At a basic level, DMS provides a server in the AWS cloud that runs replication software. You create source and target connections to tell where to extract data from and load to. Then you schedule a task that runs on this server to move your data. DMS creates the tables and associated primary keys if they don’t exist on the target. You may also create the target tables beforehand yourself, if you prefer. You can perform one-time migrations (full load), and/or replicate ongoing changes (CDC) to keep sources and targets in sync. It also provides HA/Resiliency with Multi-AZ replication instances.
The following diagram illustrates the replication process:
Prerequisites for DMS
There are a few prerequisites for using DMS, mainly:
- Either one of the source or target endpoints should be on AWS i.e. you can’t have source and target both outside AWS.
- For PostgreSQL, the server version needs to be 9.4+ and pglogical extension needs to be installed on both source and target clusters.
Refer AWS documentation for complete list of prerequisites.
Checking for datatype compatibility
There are certain limitations about which data/column types are supported. There are some pg data types which are not supported at all eg.
tsvector whereas others that are supported partially eg.
json . One good thing is that databases can be checked beforehand for compatibility so that there are no surprises during migration. For that, make sure you check the “Pre-migration assessment” option when starting the task. You can even create dummy endpoints and tasks just for this purpose — even a source db with just the schema loaded should be sufficient.
If you are using data types which are not supported, then those columns won’t get migrated. If that’s a deal breaker then you may need to evaluate other options for migration.
Partial support on the other hand means DMS can migrate these data types but only under certain conditions. If you use json data type in your db, you may come across this case when migrating from PG to PG. For homogeneous migration (i.e both source and target dbs are same), partially supported data types are mostly what DMS calls “Large Objects” (LOBs). The problem with such columns is that they can potentially contain unbounded data and hence DMS has no clue about how much memory to pre-allocate for them during migration.
This can be worked around by choosing “Limited LOB mode” when creating the task, which allows you to set a known limit which is applicable to all the LOBs in the db. If the data exceeds the specified size limit, then it gets truncated, so beware of using it with json types. We based this limit on the max size of the json columns that existed in our db using the following query:
Warning! This query can be very expensive on a large db. To ensure it doesn’t impact normal db operations, we temporarily provisioned a hidden replica just for running it. It took ~27 hours!

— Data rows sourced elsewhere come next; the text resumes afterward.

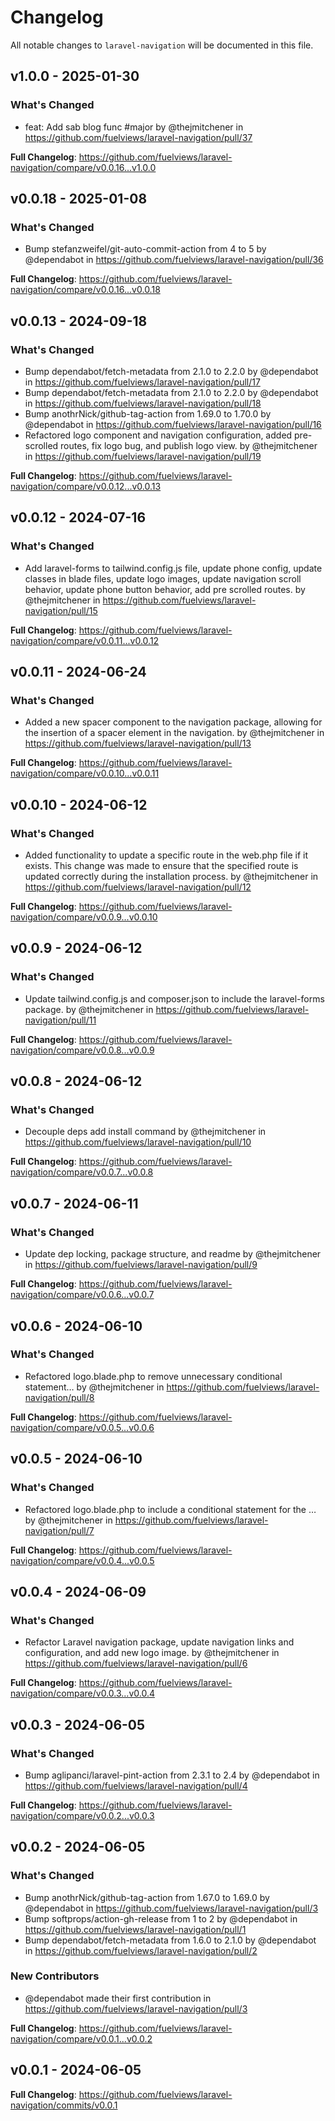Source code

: # Changelog

All notable changes to `laravel-navigation` will be documented in this file.

## v1.0.0 - 2025-01-30

### What's Changed

* feat: Add sab blog func #major by @thejmitchener in https://github.com/fuelviews/laravel-navigation/pull/37

**Full Changelog**: https://github.com/fuelviews/laravel-navigation/compare/v0.0.16...v1.0.0

## v0.0.18 - 2025-01-08

### What's Changed

* Bump stefanzweifel/git-auto-commit-action from 4 to 5 by @dependabot in https://github.com/fuelviews/laravel-navigation/pull/36

**Full Changelog**: https://github.com/fuelviews/laravel-navigation/compare/v0.0.16...v0.0.18

## v0.0.13 - 2024-09-18

### What's Changed

* Bump dependabot/fetch-metadata from 2.1.0 to 2.2.0 by @dependabot in https://github.com/fuelviews/laravel-navigation/pull/17
* Bump dependabot/fetch-metadata from 2.1.0 to 2.2.0 by @dependabot in https://github.com/fuelviews/laravel-navigation/pull/18
* Bump anothrNick/github-tag-action from 1.69.0 to 1.70.0 by @dependabot in https://github.com/fuelviews/laravel-navigation/pull/16
* Refactored logo component and navigation configuration, added pre-scrolled routes, fix logo bug, and publish logo view. by @thejmitchener in https://github.com/fuelviews/laravel-navigation/pull/19

**Full Changelog**: https://github.com/fuelviews/laravel-navigation/compare/v0.0.12...v0.0.13

## v0.0.12 - 2024-07-16

### What's Changed

* Add laravel-forms to tailwind.config.js file, update phone config, update classes in blade files, update logo images, update navigation scroll behavior, update phone button behavior, add pre scrolled routes. by @thejmitchener in https://github.com/fuelviews/laravel-navigation/pull/15

**Full Changelog**: https://github.com/fuelviews/laravel-navigation/compare/v0.0.11...v0.0.12

## v0.0.11 - 2024-06-24

### What's Changed

* Added a new spacer component to the navigation package, allowing for the insertion of a spacer element in the navigation. by @thejmitchener in https://github.com/fuelviews/laravel-navigation/pull/13

**Full Changelog**: https://github.com/fuelviews/laravel-navigation/compare/v0.0.10...v0.0.11

## v0.0.10 - 2024-06-12

### What's Changed

* Added functionality to update a specific route in the web.php file if it exists. This change was made to ensure that the specified route is updated correctly during the installation process. by @thejmitchener in https://github.com/fuelviews/laravel-navigation/pull/12

**Full Changelog**: https://github.com/fuelviews/laravel-navigation/compare/v0.0.9...v0.0.10

## v0.0.9 - 2024-06-12

### What's Changed

* Update tailwind.config.js and composer.json to include the laravel-forms package. by @thejmitchener in https://github.com/fuelviews/laravel-navigation/pull/11

**Full Changelog**: https://github.com/fuelviews/laravel-navigation/compare/v0.0.8...v0.0.9

## v0.0.8 - 2024-06-12

### What's Changed

* Decouple deps add install command by @thejmitchener in https://github.com/fuelviews/laravel-navigation/pull/10

**Full Changelog**: https://github.com/fuelviews/laravel-navigation/compare/v0.0.7...v0.0.8

## v0.0.7 - 2024-06-11

### What's Changed

* Update dep locking, package structure, and readme by @thejmitchener in https://github.com/fuelviews/laravel-navigation/pull/9

**Full Changelog**: https://github.com/fuelviews/laravel-navigation/compare/v0.0.6...v0.0.7

## v0.0.6 - 2024-06-10

### What's Changed

* Refactored logo.blade.php to remove unnecessary conditional statement… by @thejmitchener in https://github.com/fuelviews/laravel-navigation/pull/8

**Full Changelog**: https://github.com/fuelviews/laravel-navigation/compare/v0.0.5...v0.0.6

## v0.0.5 - 2024-06-10

### What's Changed

* Refactored logo.blade.php to include a conditional statement for the … by @thejmitchener in https://github.com/fuelviews/laravel-navigation/pull/7

**Full Changelog**: https://github.com/fuelviews/laravel-navigation/compare/v0.0.4...v0.0.5

## v0.0.4 - 2024-06-09

### What's Changed

* Refactor Laravel navigation package, update navigation links and configuration, and add new logo image. by @thejmitchener in https://github.com/fuelviews/laravel-navigation/pull/6

**Full Changelog**: https://github.com/fuelviews/laravel-navigation/compare/v0.0.3...v0.0.4

## v0.0.3 - 2024-06-05

### What's Changed

* Bump aglipanci/laravel-pint-action from 2.3.1 to 2.4 by @dependabot in https://github.com/fuelviews/laravel-navigation/pull/4

**Full Changelog**: https://github.com/fuelviews/laravel-navigation/compare/v0.0.2...v0.0.3

## v0.0.2 - 2024-06-05

### What's Changed

* Bump anothrNick/github-tag-action from 1.67.0 to 1.69.0 by @dependabot in https://github.com/fuelviews/laravel-navigation/pull/3
* Bump softprops/action-gh-release from 1 to 2 by @dependabot in https://github.com/fuelviews/laravel-navigation/pull/1
* Bump dependabot/fetch-metadata from 1.6.0 to 2.1.0 by @dependabot in https://github.com/fuelviews/laravel-navigation/pull/2

### New Contributors

* @dependabot made their first contribution in https://github.com/fuelviews/laravel-navigation/pull/3

**Full Changelog**: https://github.com/fuelviews/laravel-navigation/compare/v0.0.1...v0.0.2

## v0.0.1 - 2024-06-05

**Full Changelog**: https://github.com/fuelviews/laravel-navigation/commits/v0.0.1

coalesce((octet_length(c1::text)) / (1024.0), 0) AS size
Logical replication plugin
Before getting into which logical replication plugin to use, let’s look under the hood and understand logical decoding.
The traditional mechanism in PostgreSQL for keeping standby/replica nodes in-sync with the primary is physical replication. It is implemented by streaming the write-ahead-log (WAL) records in binary format to the replica, which then get applied byte-by-byte i.e. in its entirety. This ensures that the replica has all the required changes for it to be promoted as the new primary in case the original one fails. This works great for synchronization and failover but it’s not so suitable for data migration. For one, selective replication is not possible i.e. there’s no way to replicate only a certain db on the cluster or a subset of tables in a db. Secondly, the PG installation on both the primary and standby nodes need to be exactly the same — same version, dbs, schemas etc.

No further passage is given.